ACTIVITY =
Using the data that follows, return exactly the lines from the one that contains "This document is" through the one that contains "new commands* (optional)", ends included.
_____
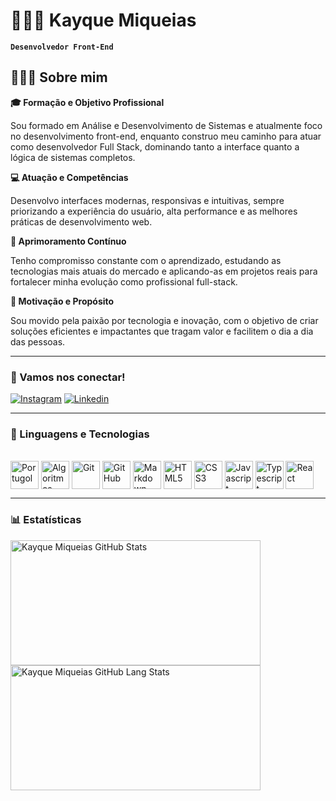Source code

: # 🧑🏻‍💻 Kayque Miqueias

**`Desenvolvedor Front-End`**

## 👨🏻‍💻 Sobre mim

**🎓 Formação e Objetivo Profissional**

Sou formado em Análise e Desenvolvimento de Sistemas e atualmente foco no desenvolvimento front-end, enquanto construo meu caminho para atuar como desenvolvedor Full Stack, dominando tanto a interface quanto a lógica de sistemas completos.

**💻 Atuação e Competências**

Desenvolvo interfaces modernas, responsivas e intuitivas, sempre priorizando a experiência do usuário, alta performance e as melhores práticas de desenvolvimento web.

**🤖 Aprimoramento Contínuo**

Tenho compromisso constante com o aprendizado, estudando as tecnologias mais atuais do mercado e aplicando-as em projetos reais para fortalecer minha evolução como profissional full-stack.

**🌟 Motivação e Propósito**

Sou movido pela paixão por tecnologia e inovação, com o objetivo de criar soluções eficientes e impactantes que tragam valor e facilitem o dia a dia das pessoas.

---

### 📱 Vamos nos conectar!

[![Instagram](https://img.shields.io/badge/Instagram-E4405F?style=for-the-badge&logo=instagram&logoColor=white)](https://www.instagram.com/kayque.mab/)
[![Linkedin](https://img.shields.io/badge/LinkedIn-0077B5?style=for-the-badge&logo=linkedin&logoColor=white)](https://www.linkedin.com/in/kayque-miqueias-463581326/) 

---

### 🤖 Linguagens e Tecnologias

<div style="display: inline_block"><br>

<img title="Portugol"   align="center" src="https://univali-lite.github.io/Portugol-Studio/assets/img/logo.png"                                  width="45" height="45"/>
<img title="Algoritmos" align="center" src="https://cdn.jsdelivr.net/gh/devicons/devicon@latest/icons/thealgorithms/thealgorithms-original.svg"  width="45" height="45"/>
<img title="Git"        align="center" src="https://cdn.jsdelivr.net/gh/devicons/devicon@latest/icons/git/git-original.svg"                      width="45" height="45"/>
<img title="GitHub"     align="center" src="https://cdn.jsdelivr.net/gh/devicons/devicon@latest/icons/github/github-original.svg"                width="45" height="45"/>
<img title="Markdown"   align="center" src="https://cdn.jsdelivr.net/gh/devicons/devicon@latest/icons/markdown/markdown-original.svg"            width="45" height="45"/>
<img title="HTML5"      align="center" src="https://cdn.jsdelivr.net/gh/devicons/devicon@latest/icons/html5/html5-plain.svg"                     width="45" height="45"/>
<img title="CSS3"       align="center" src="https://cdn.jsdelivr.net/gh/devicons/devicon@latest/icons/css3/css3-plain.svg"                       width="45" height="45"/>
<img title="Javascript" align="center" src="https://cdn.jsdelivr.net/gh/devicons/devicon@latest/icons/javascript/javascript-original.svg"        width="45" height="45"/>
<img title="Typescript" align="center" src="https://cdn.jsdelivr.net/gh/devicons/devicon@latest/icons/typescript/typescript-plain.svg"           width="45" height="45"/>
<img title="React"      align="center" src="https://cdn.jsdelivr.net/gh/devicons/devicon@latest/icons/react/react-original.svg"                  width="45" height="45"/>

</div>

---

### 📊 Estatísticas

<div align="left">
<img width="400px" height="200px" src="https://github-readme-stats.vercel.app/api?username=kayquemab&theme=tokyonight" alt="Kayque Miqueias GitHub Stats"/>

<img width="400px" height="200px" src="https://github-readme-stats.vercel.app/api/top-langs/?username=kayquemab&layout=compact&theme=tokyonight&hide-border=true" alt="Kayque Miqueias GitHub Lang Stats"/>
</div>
_____
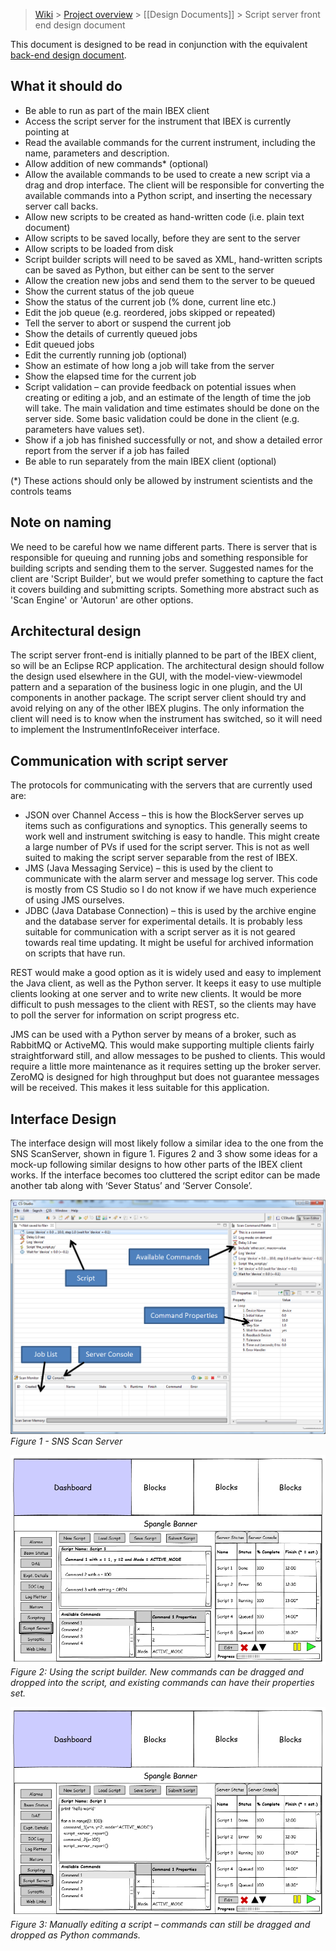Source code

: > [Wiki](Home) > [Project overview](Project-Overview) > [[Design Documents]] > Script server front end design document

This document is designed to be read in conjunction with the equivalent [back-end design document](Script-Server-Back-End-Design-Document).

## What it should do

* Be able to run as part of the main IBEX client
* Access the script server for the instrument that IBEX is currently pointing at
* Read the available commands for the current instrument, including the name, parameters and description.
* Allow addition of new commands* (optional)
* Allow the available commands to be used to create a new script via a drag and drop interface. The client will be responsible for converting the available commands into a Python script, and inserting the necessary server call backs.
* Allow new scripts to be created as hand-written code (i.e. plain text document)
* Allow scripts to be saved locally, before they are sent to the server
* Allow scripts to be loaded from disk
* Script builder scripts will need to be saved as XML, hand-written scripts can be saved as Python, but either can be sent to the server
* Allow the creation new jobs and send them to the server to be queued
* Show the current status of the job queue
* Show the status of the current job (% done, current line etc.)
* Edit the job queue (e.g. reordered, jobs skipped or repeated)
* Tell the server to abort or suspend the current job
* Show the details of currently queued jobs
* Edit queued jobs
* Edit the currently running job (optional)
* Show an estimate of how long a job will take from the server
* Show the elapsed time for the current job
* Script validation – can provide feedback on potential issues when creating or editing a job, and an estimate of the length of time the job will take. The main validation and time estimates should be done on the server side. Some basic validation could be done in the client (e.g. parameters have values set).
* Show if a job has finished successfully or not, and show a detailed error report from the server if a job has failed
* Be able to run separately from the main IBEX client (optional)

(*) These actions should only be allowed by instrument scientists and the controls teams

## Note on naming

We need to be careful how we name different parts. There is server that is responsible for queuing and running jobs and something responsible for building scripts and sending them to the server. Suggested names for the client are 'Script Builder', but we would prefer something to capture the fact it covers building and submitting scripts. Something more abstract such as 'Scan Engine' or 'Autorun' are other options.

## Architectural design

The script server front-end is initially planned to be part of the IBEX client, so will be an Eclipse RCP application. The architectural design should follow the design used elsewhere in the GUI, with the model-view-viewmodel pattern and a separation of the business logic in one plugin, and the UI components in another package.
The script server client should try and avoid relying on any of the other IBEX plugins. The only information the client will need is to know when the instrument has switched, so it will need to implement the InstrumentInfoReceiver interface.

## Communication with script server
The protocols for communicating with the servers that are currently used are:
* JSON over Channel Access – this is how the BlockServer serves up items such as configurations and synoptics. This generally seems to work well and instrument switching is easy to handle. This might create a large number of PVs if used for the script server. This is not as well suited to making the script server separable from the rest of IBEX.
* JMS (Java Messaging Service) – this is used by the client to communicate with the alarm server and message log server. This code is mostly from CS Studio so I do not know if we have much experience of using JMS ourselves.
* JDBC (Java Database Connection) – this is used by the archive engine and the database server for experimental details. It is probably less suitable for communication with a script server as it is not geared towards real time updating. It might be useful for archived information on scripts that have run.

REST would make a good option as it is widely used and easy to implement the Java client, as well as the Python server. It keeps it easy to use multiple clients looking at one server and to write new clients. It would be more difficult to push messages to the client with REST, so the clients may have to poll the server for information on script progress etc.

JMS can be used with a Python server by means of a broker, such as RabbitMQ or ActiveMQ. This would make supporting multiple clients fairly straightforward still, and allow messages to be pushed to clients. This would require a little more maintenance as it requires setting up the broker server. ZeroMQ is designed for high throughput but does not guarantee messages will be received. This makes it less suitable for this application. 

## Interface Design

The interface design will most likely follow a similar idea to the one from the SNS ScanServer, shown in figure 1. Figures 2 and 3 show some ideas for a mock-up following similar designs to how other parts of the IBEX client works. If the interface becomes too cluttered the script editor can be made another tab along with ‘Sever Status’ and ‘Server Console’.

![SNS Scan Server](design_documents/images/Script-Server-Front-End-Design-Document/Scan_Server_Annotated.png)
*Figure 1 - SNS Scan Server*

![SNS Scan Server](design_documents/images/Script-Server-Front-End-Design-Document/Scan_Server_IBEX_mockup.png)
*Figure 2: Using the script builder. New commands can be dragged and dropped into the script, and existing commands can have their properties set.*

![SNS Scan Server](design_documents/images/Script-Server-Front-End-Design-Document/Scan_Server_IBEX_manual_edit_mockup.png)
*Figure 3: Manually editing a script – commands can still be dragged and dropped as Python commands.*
_____
REPLY =
This document is designed to be read in conjunction with the equivalent [back-end design document](Script-Server-Back-End-Design-Document).

## What it should do

* Be able to run as part of the main IBEX client
* Access the script server for the instrument that IBEX is currently pointing at
* Read the available commands for the current instrument, including the name, parameters and description.
* Allow addition of new commands* (optional)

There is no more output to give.